### Work request
Copy nothing but the lines below running from the line containing "边缘检测这一步，最好是能有人工干预，把大范围标出来，类似这样：" through the line containing "使用这个[公式](http://en.w", both end lines included.

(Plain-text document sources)
╭──

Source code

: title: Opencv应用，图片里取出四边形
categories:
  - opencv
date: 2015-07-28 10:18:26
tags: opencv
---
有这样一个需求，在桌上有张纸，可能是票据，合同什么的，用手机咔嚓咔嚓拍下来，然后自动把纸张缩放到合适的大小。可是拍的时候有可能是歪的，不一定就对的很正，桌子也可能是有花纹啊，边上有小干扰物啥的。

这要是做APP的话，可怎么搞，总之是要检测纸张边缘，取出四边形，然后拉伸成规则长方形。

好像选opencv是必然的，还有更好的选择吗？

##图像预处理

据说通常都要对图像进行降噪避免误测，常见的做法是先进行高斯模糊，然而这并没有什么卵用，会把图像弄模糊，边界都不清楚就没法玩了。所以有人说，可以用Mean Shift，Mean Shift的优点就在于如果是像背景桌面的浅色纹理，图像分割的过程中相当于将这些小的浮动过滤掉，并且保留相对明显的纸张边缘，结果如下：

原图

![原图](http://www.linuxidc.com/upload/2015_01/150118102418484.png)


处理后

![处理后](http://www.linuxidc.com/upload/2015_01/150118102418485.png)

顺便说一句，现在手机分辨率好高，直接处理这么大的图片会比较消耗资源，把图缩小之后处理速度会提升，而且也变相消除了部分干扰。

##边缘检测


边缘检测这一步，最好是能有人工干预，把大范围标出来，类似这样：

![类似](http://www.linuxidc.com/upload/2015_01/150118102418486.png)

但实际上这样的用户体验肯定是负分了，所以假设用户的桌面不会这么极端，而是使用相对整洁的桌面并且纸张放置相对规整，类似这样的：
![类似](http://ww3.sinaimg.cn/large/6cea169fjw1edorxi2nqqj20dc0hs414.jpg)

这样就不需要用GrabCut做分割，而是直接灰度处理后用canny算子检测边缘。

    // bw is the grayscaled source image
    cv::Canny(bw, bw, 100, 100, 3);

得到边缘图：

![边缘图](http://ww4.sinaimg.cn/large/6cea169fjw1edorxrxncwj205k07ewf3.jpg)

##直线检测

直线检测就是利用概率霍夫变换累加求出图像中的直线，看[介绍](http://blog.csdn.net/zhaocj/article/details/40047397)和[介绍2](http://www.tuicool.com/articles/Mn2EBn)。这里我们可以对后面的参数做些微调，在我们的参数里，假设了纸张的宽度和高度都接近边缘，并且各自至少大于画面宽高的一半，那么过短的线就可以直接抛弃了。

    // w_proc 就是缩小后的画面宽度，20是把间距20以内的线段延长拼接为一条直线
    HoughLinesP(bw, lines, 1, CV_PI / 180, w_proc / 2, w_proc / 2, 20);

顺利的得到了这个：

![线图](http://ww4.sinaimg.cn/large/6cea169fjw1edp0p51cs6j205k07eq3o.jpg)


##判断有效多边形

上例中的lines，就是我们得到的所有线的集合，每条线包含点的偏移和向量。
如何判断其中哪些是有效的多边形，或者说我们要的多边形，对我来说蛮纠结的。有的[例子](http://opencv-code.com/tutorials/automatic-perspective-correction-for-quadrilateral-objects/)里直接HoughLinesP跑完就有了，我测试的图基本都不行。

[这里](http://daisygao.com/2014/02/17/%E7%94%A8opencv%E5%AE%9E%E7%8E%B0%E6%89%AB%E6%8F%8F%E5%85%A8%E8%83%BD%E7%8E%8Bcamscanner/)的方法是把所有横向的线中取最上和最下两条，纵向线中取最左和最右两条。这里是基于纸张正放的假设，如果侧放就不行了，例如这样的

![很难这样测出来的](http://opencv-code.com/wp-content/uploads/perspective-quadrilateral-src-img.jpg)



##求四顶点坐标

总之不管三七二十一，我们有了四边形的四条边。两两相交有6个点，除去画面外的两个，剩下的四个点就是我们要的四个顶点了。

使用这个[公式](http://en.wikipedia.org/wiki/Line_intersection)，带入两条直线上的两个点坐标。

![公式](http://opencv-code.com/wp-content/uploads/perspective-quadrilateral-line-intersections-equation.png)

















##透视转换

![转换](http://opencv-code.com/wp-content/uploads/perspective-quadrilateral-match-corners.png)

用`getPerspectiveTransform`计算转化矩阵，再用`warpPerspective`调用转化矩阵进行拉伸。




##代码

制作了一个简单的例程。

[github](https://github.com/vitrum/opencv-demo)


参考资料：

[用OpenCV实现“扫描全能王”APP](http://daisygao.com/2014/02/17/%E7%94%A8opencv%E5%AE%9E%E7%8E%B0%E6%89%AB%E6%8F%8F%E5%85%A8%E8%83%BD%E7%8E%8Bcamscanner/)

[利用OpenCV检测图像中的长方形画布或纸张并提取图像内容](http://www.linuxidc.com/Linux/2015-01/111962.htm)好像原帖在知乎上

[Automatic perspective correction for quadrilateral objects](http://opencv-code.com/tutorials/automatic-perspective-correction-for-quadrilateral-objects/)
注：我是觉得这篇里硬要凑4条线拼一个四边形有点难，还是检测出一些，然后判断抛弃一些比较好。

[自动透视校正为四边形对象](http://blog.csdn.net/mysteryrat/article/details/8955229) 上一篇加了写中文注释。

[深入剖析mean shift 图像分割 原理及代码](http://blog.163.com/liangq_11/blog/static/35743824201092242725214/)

╰──
╭──

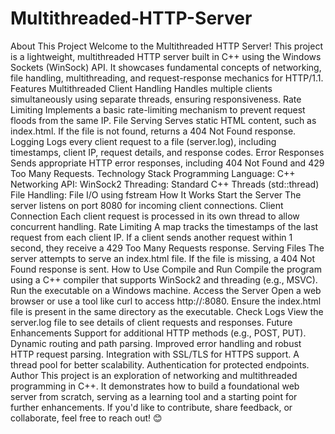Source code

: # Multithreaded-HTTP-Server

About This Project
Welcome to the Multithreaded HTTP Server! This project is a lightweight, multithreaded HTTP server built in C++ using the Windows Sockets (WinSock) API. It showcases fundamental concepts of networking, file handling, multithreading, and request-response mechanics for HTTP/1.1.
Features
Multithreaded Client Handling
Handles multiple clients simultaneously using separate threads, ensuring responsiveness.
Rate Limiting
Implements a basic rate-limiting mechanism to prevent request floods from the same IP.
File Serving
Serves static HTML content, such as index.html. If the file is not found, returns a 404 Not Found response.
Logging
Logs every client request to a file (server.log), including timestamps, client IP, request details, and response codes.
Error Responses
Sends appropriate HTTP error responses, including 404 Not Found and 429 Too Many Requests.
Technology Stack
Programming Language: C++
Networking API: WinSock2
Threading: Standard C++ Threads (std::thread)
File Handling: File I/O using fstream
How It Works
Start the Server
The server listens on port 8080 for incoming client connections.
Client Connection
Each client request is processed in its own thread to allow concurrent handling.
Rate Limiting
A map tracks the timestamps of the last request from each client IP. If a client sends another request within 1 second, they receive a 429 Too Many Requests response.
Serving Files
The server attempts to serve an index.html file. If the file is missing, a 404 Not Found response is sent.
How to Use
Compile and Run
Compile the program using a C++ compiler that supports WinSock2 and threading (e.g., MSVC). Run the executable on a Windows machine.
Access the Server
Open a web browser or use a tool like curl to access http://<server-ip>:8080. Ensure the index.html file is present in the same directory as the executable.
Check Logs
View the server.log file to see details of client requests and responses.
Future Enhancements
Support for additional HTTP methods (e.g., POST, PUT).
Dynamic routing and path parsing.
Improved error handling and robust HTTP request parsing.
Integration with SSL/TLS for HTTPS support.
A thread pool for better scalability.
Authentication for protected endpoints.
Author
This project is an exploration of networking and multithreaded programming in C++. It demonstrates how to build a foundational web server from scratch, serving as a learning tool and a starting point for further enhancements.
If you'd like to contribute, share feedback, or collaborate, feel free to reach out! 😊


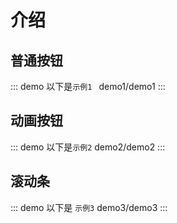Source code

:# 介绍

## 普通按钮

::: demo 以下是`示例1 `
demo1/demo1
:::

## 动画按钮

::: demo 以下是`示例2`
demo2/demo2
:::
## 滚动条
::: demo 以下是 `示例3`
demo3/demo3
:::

╰──
╭──

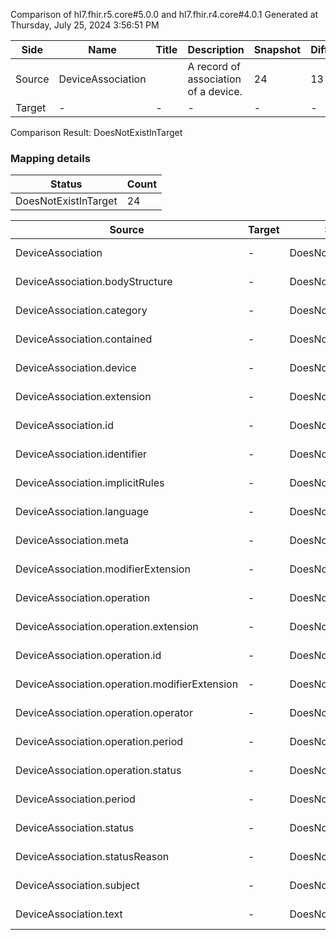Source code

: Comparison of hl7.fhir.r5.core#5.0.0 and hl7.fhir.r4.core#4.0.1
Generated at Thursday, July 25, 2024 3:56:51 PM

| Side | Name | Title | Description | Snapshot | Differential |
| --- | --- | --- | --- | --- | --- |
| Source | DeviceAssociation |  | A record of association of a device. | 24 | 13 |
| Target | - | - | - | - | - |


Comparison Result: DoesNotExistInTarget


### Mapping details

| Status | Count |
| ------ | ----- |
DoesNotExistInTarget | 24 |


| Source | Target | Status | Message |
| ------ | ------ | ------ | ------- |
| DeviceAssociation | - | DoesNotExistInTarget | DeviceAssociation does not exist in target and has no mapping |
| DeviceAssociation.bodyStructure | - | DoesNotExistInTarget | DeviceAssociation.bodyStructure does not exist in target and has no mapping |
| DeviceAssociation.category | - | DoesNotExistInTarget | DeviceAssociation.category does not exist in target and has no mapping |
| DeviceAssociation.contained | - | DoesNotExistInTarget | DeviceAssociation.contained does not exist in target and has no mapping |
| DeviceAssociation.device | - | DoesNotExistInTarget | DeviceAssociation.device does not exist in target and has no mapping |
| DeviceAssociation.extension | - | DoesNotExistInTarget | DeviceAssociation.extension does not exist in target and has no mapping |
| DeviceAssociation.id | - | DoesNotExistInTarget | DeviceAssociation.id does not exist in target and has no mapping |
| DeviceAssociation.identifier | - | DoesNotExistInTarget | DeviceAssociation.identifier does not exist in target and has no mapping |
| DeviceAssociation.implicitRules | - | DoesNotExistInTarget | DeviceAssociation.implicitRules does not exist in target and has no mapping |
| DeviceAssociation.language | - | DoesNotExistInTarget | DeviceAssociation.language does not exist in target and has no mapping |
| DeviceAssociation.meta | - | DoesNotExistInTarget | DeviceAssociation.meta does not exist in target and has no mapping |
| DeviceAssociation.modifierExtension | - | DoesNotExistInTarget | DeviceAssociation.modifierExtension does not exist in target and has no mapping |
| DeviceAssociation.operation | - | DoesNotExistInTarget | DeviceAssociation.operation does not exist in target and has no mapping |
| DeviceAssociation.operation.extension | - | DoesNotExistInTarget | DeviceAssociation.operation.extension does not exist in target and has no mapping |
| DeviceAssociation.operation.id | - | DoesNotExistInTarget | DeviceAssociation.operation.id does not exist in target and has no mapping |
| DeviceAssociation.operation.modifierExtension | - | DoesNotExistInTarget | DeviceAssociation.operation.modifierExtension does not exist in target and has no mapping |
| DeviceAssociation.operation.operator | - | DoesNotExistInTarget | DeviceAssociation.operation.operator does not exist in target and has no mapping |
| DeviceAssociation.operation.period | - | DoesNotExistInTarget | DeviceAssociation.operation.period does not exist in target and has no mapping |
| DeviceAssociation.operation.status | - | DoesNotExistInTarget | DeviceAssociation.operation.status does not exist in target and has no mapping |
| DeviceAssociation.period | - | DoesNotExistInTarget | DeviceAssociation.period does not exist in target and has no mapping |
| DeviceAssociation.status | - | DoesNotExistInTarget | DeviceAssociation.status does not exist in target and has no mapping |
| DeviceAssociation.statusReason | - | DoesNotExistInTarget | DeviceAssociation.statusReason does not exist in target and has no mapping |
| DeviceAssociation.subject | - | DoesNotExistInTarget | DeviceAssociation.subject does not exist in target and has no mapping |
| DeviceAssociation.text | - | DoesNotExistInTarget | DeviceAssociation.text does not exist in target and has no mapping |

╰──

### Exercise solution
边缘检测这一步，最好是能有人工干预，把大范围标出来，类似这样：

![类似](http://www.linuxidc.com/upload/2015_01/150118102418486.png)

但实际上这样的用户体验肯定是负分了，所以假设用户的桌面不会这么极端，而是使用相对整洁的桌面并且纸张放置相对规整，类似这样的：
![类似](http://ww3.sinaimg.cn/large/6cea169fjw1edorxi2nqqj20dc0hs414.jpg)

这样就不需要用GrabCut做分割，而是直接灰度处理后用canny算子检测边缘。

    // bw is the grayscaled source image
    cv::Canny(bw, bw, 100, 100, 3);

得到边缘图：

![边缘图](http://ww4.sinaimg.cn/large/6cea169fjw1edorxrxncwj205k07ewf3.jpg)

##直线检测

直线检测就是利用概率霍夫变换累加求出图像中的直线，看[介绍](http://blog.csdn.net/zhaocj/article/details/40047397)和[介绍2](http://www.tuicool.com/articles/Mn2EBn)。这里我们可以对后面的参数做些微调，在我们的参数里，假设了纸张的宽度和高度都接近边缘，并且各自至少大于画面宽高的一半，那么过短的线就可以直接抛弃了。

    // w_proc 就是缩小后的画面宽度，20是把间距20以内的线段延长拼接为一条直线
    HoughLinesP(bw, lines, 1, CV_PI / 180, w_proc / 2, w_proc / 2, 20);

顺利的得到了这个：

![线图](http://ww4.sinaimg.cn/large/6cea169fjw1edp0p51cs6j205k07eq3o.jpg)


##判断有效多边形

上例中的lines，就是我们得到的所有线的集合，每条线包含点的偏移和向量。
如何判断其中哪些是有效的多边形，或者说我们要的多边形，对我来说蛮纠结的。有的[例子](http://opencv-code.com/tutorials/automatic-perspective-correction-for-quadrilateral-objects/)里直接HoughLinesP跑完就有了，我测试的图基本都不行。

[这里](http://daisygao.com/2014/02/17/%E7%94%A8opencv%E5%AE%9E%E7%8E%B0%E6%89%AB%E6%8F%8F%E5%85%A8%E8%83%BD%E7%8E%8Bcamscanner/)的方法是把所有横向的线中取最上和最下两条，纵向线中取最左和最右两条。这里是基于纸张正放的假设，如果侧放就不行了，例如这样的

![很难这样测出来的](http://opencv-code.com/wp-content/uploads/perspective-quadrilateral-src-img.jpg)



##求四顶点坐标

总之不管三七二十一，我们有了四边形的四条边。两两相交有6个点，除去画面外的两个，剩下的四个点就是我们要的四个顶点了。

使用这个[公式](http://en.wikipedia.org/wiki/Line_intersection)，带入两条直线上的两个点坐标。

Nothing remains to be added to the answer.